Cannabis Medicines & the Endocannabinoid System (ECS)

Cannabis has helped millions of people around the world for thousands of years. Every human has an Endocannabinoid System (ECS). 


We didn’t learn about this in medical school because of prohibition, but the ECS helps regulates homeostasis.

This system consists of CB1 and CB2 receptors keyed to both the endocannabinoids that our body naturally produces, and phytocannabinoids (plant-based) like THC and CBD.  


Our bodies produce endocannabinoids similar to how our body produces narcotic-like endorphins.

CB1 receptors are primarily found in the brain, and the central channel. Current research shows that THC is specifically keyed to the CB1 site, and modulates the perception of pain. The intensity of pain is reduced when THC is present in the CB1 receptor site. Cannabis and Opioids are also co-agonists, which means that each of them magnifies the effect of the other. This can save lives, as 125 Americans die every day from pill overdoses. CB1 receptors are not present in the part of the brain that regulates heart rate and respiration, there is no lethal dosage of cannabis.


CB2 receptors are primarily found in the immune system and peripheral channel. CBD primarily assists the CB2 receptors in communication signaling, and is one of the most potent anti-inflammatory agents there is. CBD is also neuroprotective (the US Government has a patent) and helps repair damage from epilepsy, MS, ALS, and may even slow Parkinson’s and Alzheimer’s. The benefits and future of CBD-rich medicine is one of the most exciting and promising areas of cannabis research.
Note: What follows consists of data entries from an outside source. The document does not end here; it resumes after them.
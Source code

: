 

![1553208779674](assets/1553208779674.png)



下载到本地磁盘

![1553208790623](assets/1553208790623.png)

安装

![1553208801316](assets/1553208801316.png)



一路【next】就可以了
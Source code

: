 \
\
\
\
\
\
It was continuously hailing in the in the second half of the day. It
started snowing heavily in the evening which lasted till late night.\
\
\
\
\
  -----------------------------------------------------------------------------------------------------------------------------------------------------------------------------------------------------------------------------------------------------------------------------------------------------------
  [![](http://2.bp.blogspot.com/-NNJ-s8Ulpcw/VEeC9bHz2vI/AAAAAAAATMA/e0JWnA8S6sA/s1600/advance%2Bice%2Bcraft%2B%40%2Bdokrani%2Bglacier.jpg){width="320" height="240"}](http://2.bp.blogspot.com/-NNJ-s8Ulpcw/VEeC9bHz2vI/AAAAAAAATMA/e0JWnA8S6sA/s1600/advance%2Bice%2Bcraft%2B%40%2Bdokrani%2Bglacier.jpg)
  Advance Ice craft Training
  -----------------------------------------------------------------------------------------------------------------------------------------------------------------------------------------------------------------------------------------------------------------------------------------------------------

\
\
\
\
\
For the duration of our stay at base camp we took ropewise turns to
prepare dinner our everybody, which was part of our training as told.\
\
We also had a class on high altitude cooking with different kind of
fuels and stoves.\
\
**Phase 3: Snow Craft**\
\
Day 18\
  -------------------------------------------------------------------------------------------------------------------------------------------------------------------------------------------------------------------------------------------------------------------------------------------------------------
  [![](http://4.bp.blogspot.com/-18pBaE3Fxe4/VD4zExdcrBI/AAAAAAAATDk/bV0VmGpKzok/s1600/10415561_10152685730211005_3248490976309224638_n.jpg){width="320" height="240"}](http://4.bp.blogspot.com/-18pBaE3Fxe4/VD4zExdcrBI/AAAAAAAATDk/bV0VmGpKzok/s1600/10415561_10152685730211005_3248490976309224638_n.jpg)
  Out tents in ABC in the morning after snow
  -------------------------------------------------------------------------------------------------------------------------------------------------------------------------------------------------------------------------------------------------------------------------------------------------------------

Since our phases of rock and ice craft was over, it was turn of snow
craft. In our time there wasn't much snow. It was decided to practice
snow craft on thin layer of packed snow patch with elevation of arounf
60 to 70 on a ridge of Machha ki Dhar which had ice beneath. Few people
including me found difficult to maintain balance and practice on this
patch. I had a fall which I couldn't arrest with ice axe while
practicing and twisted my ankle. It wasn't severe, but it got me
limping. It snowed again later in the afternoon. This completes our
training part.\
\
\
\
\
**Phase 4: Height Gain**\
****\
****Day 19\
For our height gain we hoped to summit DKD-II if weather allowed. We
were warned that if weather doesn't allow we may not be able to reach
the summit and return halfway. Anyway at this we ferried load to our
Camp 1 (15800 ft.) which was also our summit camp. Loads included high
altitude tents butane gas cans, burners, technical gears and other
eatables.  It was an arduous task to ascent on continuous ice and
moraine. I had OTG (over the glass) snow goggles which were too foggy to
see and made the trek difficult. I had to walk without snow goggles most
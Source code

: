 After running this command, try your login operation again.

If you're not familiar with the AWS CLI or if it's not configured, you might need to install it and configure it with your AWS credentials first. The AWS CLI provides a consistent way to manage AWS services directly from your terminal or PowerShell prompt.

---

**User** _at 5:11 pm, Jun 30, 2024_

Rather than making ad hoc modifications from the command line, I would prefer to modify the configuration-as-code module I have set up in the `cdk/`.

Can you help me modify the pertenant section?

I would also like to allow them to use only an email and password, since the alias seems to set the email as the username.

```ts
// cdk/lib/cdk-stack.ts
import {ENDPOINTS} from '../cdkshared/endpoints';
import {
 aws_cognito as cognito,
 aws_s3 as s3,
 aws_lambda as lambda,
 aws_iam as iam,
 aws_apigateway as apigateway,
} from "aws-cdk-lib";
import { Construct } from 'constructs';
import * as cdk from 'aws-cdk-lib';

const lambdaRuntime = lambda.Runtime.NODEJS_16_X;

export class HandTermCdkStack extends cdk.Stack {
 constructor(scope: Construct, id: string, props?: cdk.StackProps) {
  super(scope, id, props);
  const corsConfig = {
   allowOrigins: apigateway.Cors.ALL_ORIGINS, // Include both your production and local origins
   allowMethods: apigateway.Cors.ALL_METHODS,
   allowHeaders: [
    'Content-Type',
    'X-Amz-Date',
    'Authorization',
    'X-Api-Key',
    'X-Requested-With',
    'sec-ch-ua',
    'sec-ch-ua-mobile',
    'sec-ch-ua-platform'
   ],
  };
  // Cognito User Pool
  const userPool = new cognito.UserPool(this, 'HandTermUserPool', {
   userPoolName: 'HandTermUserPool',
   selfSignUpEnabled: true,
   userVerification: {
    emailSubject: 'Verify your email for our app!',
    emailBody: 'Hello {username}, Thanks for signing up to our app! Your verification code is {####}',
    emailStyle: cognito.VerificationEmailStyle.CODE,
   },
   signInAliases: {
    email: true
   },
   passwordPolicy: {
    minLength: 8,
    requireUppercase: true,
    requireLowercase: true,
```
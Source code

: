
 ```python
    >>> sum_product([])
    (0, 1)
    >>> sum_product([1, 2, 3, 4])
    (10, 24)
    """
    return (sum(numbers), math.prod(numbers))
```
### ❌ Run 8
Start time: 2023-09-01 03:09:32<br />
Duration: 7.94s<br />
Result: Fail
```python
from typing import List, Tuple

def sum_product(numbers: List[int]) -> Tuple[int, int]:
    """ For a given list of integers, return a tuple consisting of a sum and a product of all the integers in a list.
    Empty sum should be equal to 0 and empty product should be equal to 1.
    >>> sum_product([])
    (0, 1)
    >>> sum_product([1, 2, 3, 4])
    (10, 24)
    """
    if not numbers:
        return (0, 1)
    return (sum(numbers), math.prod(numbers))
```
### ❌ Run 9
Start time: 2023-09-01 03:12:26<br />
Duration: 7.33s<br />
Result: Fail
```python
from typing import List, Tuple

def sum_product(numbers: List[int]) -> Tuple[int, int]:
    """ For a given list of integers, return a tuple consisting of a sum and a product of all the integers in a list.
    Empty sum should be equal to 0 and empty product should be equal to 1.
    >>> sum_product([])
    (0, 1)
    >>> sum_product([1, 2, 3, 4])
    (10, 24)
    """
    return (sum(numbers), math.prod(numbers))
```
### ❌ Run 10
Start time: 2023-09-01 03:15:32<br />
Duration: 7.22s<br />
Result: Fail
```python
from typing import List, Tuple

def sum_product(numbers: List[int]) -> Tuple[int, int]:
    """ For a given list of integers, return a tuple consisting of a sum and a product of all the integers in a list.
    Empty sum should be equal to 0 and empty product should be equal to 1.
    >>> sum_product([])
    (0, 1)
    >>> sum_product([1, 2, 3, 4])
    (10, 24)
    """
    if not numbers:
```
Our own Endocannabinoid system produces cannabinoids, but gets deficient. This is why cannabis plant based supplements are medicine. From the pain-killing effects of THC to the anti-inflammatory and anti-anxiety properties of CBD, we have just scratched the surface of a world of possibilities. People are waking up to the benefits of these medicines as more researchers are exploring this seemingly simple plant.